BRT Improving the Environment

How 1-percent changes make a big difference.


“This wasn’t very fast,” he admits, “but it was an innovation, a technological innovation, rather than having to walk or ride a horse or something.”
In a slow, soft manner he stresses, “It’s important to understand that there’s always this continuum of improvement.

“The whole thing was convenience, speed, safety... You know, whether it’s 1891,” he stops, breaking off in a laugh and explains the relation to the present.

“We started with a decrepit system in 1970… we were created as a public entity and we had debt, old equipment. It literally took us probably 15-20 years to really rebuild the system.”

Pangborn says it always goes back to what the customer needs. “What is the customer looking for out of the system? Then you take technology, whatever that is, and you apply it.” In 1891 it was a mule-drawn rail car. In 2006 it was bus rapid transit (BRT).

Developing a New Form of Transit
Of course BRT wasn’t an overnight answer. It was in the early ‘90s that the wheels started turning.

Pangborn remembers, “We had a board member [Ron Bennett] who said to us, ‘You guys are doing a great job. Man, I’m really impressed. You’ve got a lot of service, you’ve got a lot of ridership, you’re doing some innovative stuff. Where are you going to be in 20 years? You just told me you’re getting more traffic, the buses are slowing down in traffic, you’re having to spend more money just to keep your headways and stuff, are you going to be in any different of a place in 20 years?’”

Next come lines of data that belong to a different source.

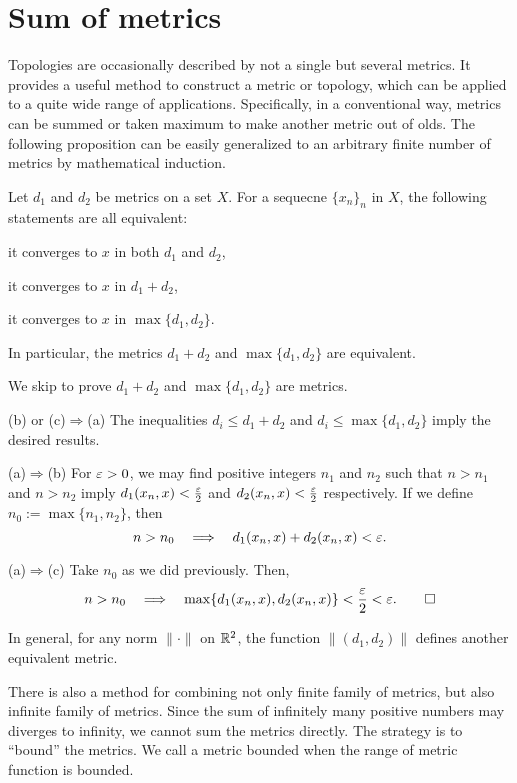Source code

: \documentclass{../note}
\begin{document}
\section{Sum of metrics}
Topologies are occasionally described by not a single but several metrics.
It provides a useful method to construct a metric or topology, which can be applied to a quite wide range of applications.
Specifically, in a conventional way, metrics can be summed or taken maximum to make another metric out of olds.
The following proposition can be easily generalized to an arbitrary finite number of metrics by mathematical induction.

\begin{prop}
Let $d_1$ and $d_2$ be metrics on a set $X$.
For a sequecne $\{x_n\}_n$ in $X$, the following statements are all equivalent:
\begin{parts}
\item it converges to $x$ in both $d_1$ and $d_2$,
\item it converges to $x$ in $d_1+d_2$,
\item it converges to $x$ in $\max\{d_1,d_2\}$.
\end{parts}
In particular, the metrics $d_1+d_2$ and $\max\{d_1,d_2\}$ are equivalent.
\end{prop}
\begin{pf}
We skip to prove $d_1+d_2$ and $\max\{d_1,d_2\}$ are metrics.

(b) or (c)$\Rightarrow$(a)
The inequalities $d_i\le d_1+d_2$ and $d_i\le\max\{d_1,d_2\}$ imply the desired results.

(a)$\Rightarrow$(b)
For $\varepsilon>0$, we may find positive integers $n_1$ and $n_2$ such that $n>n_1$ and $n>n_2$ imply $d_1(x_n,x)<\frac{\varepsilon}2$ and $d_2(x_n,x)<\frac{\varepsilon}2$ respectively.
If we define $n_0:=\max\{n_1,n_2\}$, then
\[n>n_0\impl d_1(x_n,x)+d_2(x_n,x)<\e.\]

(a)$\Rightarrow$(c)
Take $n_0$ as we did previously.
Then,
\[n>n_0\impl\max\{d_1(x_n,x),d_2(x_n,x)\}<\frac\e2<\e.\qedhere\]
\end{pf}

\begin{rmk}
In general, for any norm $\|\cdot\|$ on $\mathbb{R}^2$, the function $\|(d_1,d_2)\|$ defines another equivalent metric.
\end{rmk}

There is also a method for combining not only finite family of metrics, but also infinite family of metrics.
Since the sum of infinitely many positive numbers may diverges to infinity, we cannot sum the metrics directly.
The strategy is to ``bound'' the metrics.
We call a metric bounded when the range of metric function is bounded.
\end{document}
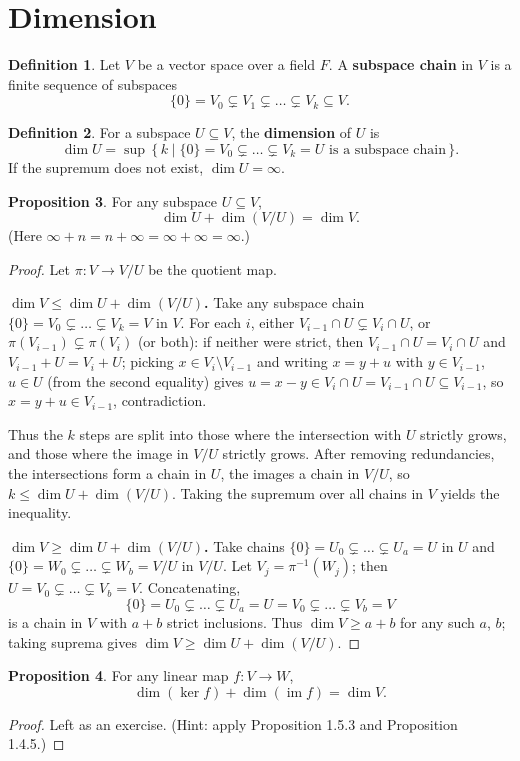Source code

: \documentclass{book}
\theoremstyle{definition}
\newtheorem{definition}{Definition}[section]
\newtheorem{proposition}[definition]{Proposition}
\begin{document}
\section{Dimension}

\begin{definition}
Let $V$ be a vector space over a field $F$. A \textbf{subspace chain} in $V$ is a finite sequence of subspaces
\[
\{0\} = V_{0} \subsetneq V_{1} \subsetneq \dots \subsetneq V_{k} \subseteq V.
\]
\end{definition}

\begin{definition}
For a subspace $U \subseteq V$, the \textbf{dimension} of $U$ is
\[
\dim U = \sup\,\{\,k \mid \{0\} = V_{0} \subsetneq \dots \subsetneq V_{k} = U \text{ is a subspace chain}\,\}.
\]
If the supremum does not exist, $\dim U = \infty$.
\end{definition}

\begin{proposition}
For any subspace $U \subseteq V$,
\[
\dim U + \dim(V / U) = \dim V.
\]
(Here $\infty + n = n + \infty = \infty + \infty = \infty$.)
\end{proposition}

\begin{proof}
Let $\pi \colon V \to V / U$ be the quotient map.

\textbf{$\dim V \le \dim U + \dim(V / U)$.}
Take any subspace chain $\{0\} = V_{0} \subsetneq \dots \subsetneq V_{k} = V$ in $V$.
For each $i$, either $V_{i-1} \cap U \subsetneq V_{i} \cap U$, or
$\pi(V_{i-1}) \subsetneq \pi(V_{i})$ (or both): if neither were strict, then
$V_{i-1} \cap U = V_{i} \cap U$ and $V_{i-1} + U = V_{i} + U$; picking
$x \in V_{i} \setminus V_{i-1}$ and writing $x = y + u$ with $y \in V_{i-1}$,
$u \in U$ (from the second equality) gives $u = x - y \in V_{i} \cap U
= V_{i-1} \cap U \subseteq V_{i-1}$, so $x = y + u \in V_{i-1}$, contradiction.

Thus the $k$ steps are split into those where the intersection with $U$
strictly grows, and those where the image in $V / U$ strictly grows.
After removing redundancies, the intersections form a chain in $U$,
the images a chain in $V / U$, so $k \le \dim U + \dim(V / U)$.
Taking the supremum over all chains in $V$ yields the inequality.

\textbf{$\dim V \ge \dim U + \dim(V / U)$.}
Take chains $\{0\} = U_{0} \subsetneq \dots \subsetneq U_{a} = U$ in $U$ and
$\{0\} = W_{0} \subsetneq \dots \subsetneq W_{b} = V / U$ in $V / U$.
Let $V_{j} = \pi^{-1}(W_{j})$; then $U = V_{0} \subsetneq \dots \subsetneq V_{b} = V$.
Concatenating,
\[
\{0\} = U_{0} \subsetneq \dots \subsetneq U_{a} = U
      = V_{0} \subsetneq \dots \subsetneq V_{b} = V
\]
is a chain in $V$ with $a + b$ strict inclusions.
Thus $\dim V \ge a + b$ for any such $a$, $b$; taking suprema gives
$\dim V \ge \dim U + \dim(V / U)$.
\end{proof}

\begin{proposition}
For any linear map $f \colon V \to W$,
\[
\dim(\ker f) + \dim(\operatorname{im} f) = \dim V.
\]
\end{proposition}

\begin{proof}
Left as an exercise. (Hint: apply Proposition 1.5.3 and Proposition 1.4.5.)
\end{proof}
\end{document}
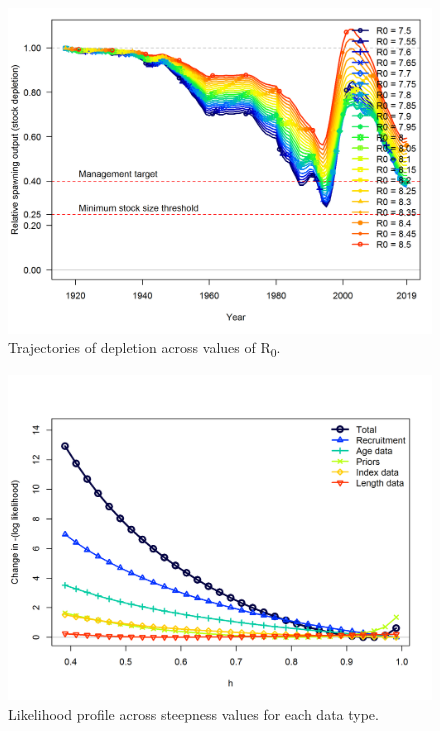 \documentclass[12pt,]{article}
\begin{document}
\begin{figure}
\centering
\includegraphics{Figures/profile_R0_depl.png}
\caption{Trajectories of depletion across values of R\textsubscript{0}.
\label{fig:profile_R0_depl}}
\end{figure}

\FloatBarrier

\begin{figure}
\centering
\includegraphics{Figures/profile_h_like.png}
\caption{Likelihood profile across steepness values for each data type.
\label{fig:profile_h_like}}
\end{figure}

\FloatBarrier 
\end{document}
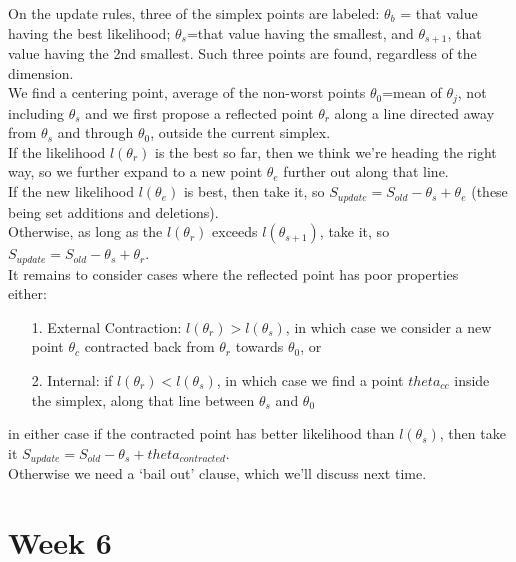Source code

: \documentclass[11pt,a4paper]{article}
\begin{document}
On the update rules, three of the simplex points are labeled:   $\theta_b$ = that value having the best likelihood; $\theta_s$=that value having the smallest, and $\theta_{s+1}$, that value having the 2nd smallest. Such three points are found, regardless of the dimension.\\
We find a centering point, average of the non-worst points $\theta_0$=mean of $\theta_j$, not including $\theta_s$ and we first propose a reflected point $\theta_r$  along a line directed away from $\theta_s$ and through $\theta_0$, outside the current simplex.\\
If the likelihood $l(\theta_r)$ is the best so far, then we think we're heading the right way, so we further expand to a new point $\theta_e$ further out along that line.\\
If the new likelihood $l(\theta_e)$ is best, then take it, so $S_{update} = S_{old} - \theta_s + \theta_e$  (these being set additions and deletions).\\
Otherwise, as long as the $l(\theta_r)$ exceeds $l(\theta_{s+1})$, take it, so $S_{update} = S_{old} - \theta_s + \theta_r$.\\
It remains to consider cases where the reflected point has poor properties\\
either:   
\begin{enumerate}
\item[1.] External Contraction: $ l(\theta_r) > l(\theta_s)$, in which case we consider a new point $\theta_c$ contracted back from $\theta_r$ towards $\theta_0$, or
\item[2.] Internal: if $l(\theta_r) < l(\theta_s)$, in which case we find a point $theta_{cc}$ inside the simplex, along that line between $\theta_s$ and $\theta_0$
\end{enumerate}
in either case if the contracted point has better likelihood than $l(\theta_s)$, then take it  $S_{update} = S_{old} -\theta_s + theta_{contracted}$.\\
Otherwise we need a `bail out' clause, which we'll discuss next time.


\section*{Week 6}
\end{document}
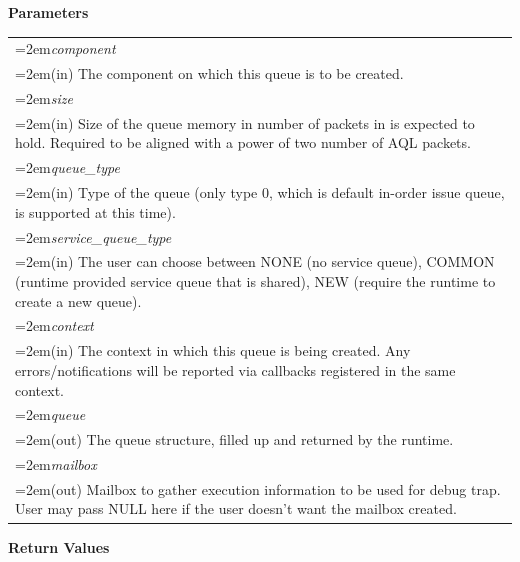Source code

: \documentclass{book}
\newcommand{\hsaarg}[1]{\textit{#1}}
\begin{document}
\noindent\textbf{Parameters}\\[-6mm]
\noindent\begin{longtable}{@{}>{\hangindent=2em}p{\textwidth}}
\hsaarg{component}\\\hspace{2em}(in) The component on which this queue is to be created.\\[2mm]
\hsaarg{size}\\\hspace{2em}(in) Size of the queue memory in number of packets in is expected to hold. Required to be aligned with a power of two number of AQL packets.\\[2mm]
\hsaarg{queue\_type}\\\hspace{2em}(in) Type of the queue (only type 0, which is default in-order issue queue, is supported at this time).\\[2mm]
\hsaarg{service\_queue\_type}\\\hspace{2em}(in) The user can choose between NONE (no service queue), COMMON (runtime provided service queue that is shared), NEW (require the runtime to create a new queue).\\[2mm]
\hsaarg{context}\\\hspace{2em}(in) The context in which this queue is being created. Any errors/notifications will be reported via callbacks registered in the same context.\\[2mm]
\hsaarg{queue}\\\hspace{2em}(out) The queue structure, filled up and returned by the runtime.\\[2mm]
\hsaarg{mailbox}\\\hspace{2em}(out) Mailbox to gather execution information to be used for debug trap. User may pass NULL here if the user doesn't want the mailbox created.
\end{longtable}
\vspace{-5mm}\noindent\textbf{Return Values}\\[-6mm]
\end{document}
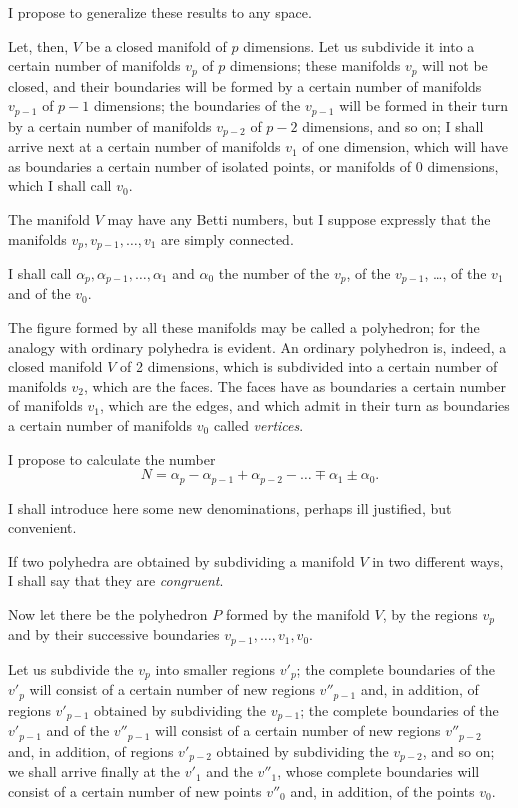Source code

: \documentclass{article}
\begin{document}
I propose to generalize these results to any space.

Let, then, $V$ be a closed manifold of $p$ dimensions. Let us subdivide it into a certain number of manifolds $v_{p}$ of $p$ dimensions; these manifolds $v_{p}$ will not be closed, and their boundaries will be formed by a certain number of manifolds $v_{p-1}$ of $p - 1$ dimensions; the boundaries of the $v_{p-1}$ will be formed in their turn by a certain number of manifolds $v_{p-2}$ of $p - 2$ dimensions, and so on; I shall arrive next at a certain number of manifolds $v_{1}$ of one dimension, which will have as boundaries a certain number of isolated points, or manifolds of 0 dimensions, which I shall call $v_{0}$.

The manifold $V$ may have any Betti numbers, but I suppose expressly that the manifolds $v_{p}, v_{p-1}, \ldots, v_{1}$ are simply connected.

I shall call $\alpha_{p}, \alpha_{p-1}, \ldots, \alpha_{1}$ and $\alpha_{0}$ the number of the $v_{p}$, of the $v_{p-1}$, \ldots, of the $v_{1}$ and of the $v_{0}$.

The figure formed by all these manifolds may be called a polyhedron; for the analogy with ordinary polyhedra is evident. An ordinary polyhedron is, indeed, a closed manifold $V$ of 2 dimensions, which is subdivided into a certain number of manifolds $v_{2}$, which are the faces. The faces have as boundaries a certain number of manifolds $v_{1}$, which are the edges, and which admit in their turn as boundaries a certain number of manifolds $v_{0}$ called \emph{vertices}.

I propose to calculate the number
\[ N = \alpha_{p} - \alpha_{p-1} + \alpha_{p-2} - \ldots \mp \alpha_{1} \pm \alpha_{0}. \]

I shall introduce here some new denominations, perhaps ill justified, but convenient.

If two polyhedra are obtained by subdividing a manifold $V$ in two different ways, I shall say that they are \emph{congruent}.

Now let there be the polyhedron $P$ formed by the manifold $V$, by the regions $v_{p}$ and by their successive boundaries $v_{p-1}, \ldots, v_{1}, v_{0}$.

Let us subdivide the $v_{p}$ into smaller regions $v'_{p}$; the complete boundaries of the $v'_{p}$ will consist of a certain number of new regions $v''_{p-1}$ and, in addition, of regions $v'_{p-1}$ obtained by subdividing the $v_{p-1}$; the complete boundaries of the $v'_{p-1}$ and of the $v''_{p-1}$ will consist of a certain number of new regions $v''_{p-2}$ and, in addition, of regions $v'_{p-2}$ obtained by subdividing the $v_{p-2}$, and so on; we shall arrive finally at the $v'_{1}$ and the $v''_{1}$, whose complete boundaries will consist of a certain number of new points $v''_{0}$ and, in addition, of the points $v_{0}$.
\end{document}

LTD needed to determine where it would be in 20 years and it knew the next step forward was light rail. It was about the time that Portland started its first rail line. “There’s no way we could afford that,” Pangborn asserts. He says Bennett’s reaction was, “That’s it? There’s no other option?

“Right about that time is when the Scientific American article came out about Curitiba, Brazil,” he says. “They knew about light rail but they couldn’t afford it. They created these arterials and they actually designed their own double articulated buses… there’s a whole new way of moving this massive amount of people on this system.”

LTD started a dialogue about the concept of light rail on rubber tires, looking at the amenities that make light rail so attractive and efficient. “Curitiba had done it. It was right there,” Pangborn stresses as his inflection rises.

With the high cost of rail, Pangborn says Gordon Linton, FTA administrator at the time, was very attracted to a possible, less expensive alternative.

“We started talking to the FTA, we started talking to the state, we started talking to the local community,” he says. This led to the bus vs. rail discussion that occurs in many communities.

“There were still people in the local community who said, ‘We don’t want to do that’,” Pangborn explains, taking the voice of those people. “‘Oh no. That’s just a warmed-over version of bus stuff. We want to have light rail’.”

At the beginning LTD looked at the cost of light rail. “The numbers were just so glaringly obvious,” he says. “$30 million, $50 million a mile. I mean, who’s going to pay for that?”

Forging ahead along the BRT path, the local congressman, Congressman Peter DeFazio, was onboard with the plan and was able to obtain 5309 funding to start planning the first corridor.

The first corridor is a four-mile stretch between downtown Springfield and downtown Eugene — LTD’s busiest route. “In a sense it created this backbone of a system between the two and then we run radial systems out of both ends of that,” Pangborn says. “From a political point of view, it started out buying-in both communities. You had Springfield part of it and you had Eugene, so they’re both getting BRT and then you can build off either end of it in terms of the systems.” Two more corridors are in the works for the BRT line. The second corridor, running in Springfield, is in the design stage and the third corridor, to be in Eugene, is in the planning process.